Every line of the records below that holds the word "avec" should be copied out.

(Source texts of formatted documents)
● ● ●

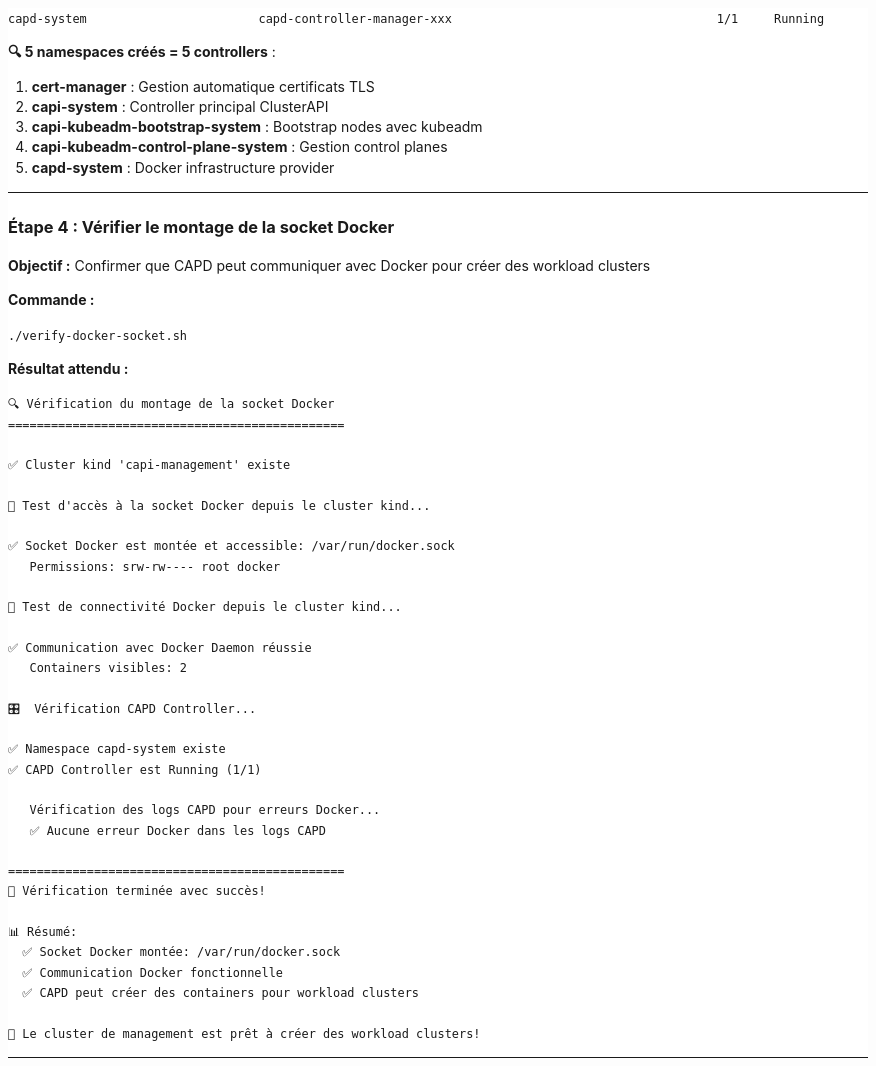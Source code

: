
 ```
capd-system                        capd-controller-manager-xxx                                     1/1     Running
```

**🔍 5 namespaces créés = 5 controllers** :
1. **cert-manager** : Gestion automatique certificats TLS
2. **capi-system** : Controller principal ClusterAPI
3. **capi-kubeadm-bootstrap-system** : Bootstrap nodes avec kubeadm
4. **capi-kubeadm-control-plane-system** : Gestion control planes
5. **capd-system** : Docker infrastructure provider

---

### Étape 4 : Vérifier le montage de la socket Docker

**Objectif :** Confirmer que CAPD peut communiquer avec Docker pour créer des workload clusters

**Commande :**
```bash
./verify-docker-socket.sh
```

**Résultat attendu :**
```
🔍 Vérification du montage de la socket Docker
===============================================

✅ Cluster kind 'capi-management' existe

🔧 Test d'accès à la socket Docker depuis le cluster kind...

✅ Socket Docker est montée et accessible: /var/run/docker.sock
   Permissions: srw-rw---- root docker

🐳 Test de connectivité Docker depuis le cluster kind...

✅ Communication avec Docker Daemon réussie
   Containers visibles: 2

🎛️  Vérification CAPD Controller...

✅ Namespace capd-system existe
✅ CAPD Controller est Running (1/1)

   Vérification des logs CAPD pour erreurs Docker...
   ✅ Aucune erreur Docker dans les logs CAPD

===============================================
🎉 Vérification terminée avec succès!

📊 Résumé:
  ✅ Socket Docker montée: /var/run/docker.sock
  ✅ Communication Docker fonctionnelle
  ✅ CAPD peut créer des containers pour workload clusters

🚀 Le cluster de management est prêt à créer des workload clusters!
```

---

● ● ●

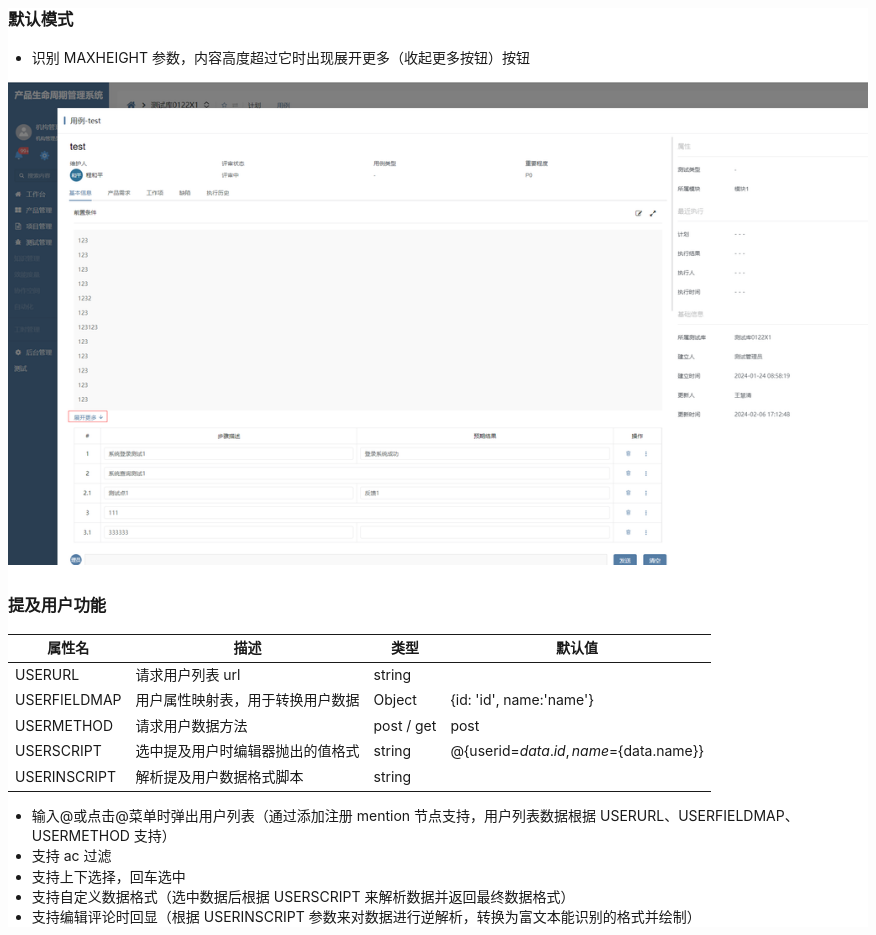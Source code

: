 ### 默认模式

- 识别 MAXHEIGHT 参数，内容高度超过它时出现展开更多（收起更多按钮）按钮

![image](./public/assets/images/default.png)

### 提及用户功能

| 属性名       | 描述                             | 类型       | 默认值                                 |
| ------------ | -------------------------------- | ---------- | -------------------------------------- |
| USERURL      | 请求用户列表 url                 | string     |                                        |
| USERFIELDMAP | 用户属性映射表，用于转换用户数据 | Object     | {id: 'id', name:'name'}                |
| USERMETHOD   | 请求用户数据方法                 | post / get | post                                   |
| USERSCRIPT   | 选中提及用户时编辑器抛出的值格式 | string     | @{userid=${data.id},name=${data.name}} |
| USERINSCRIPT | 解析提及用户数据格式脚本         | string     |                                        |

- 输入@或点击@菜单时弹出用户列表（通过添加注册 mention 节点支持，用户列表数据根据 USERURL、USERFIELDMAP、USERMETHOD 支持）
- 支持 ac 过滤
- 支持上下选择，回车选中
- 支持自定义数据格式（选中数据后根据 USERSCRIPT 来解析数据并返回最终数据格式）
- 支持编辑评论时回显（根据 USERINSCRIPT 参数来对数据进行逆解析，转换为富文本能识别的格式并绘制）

● ● ●

**RESPONSE:**
3. **capi-kubeadm-bootstrap-system** : Bootstrap nodes avec kubeadm
**Objectif :** Confirmer que CAPD peut communiquer avec Docker pour créer des workload clusters
✅ Communication avec Docker Daemon réussie
🎉 Vérification terminée avec succès!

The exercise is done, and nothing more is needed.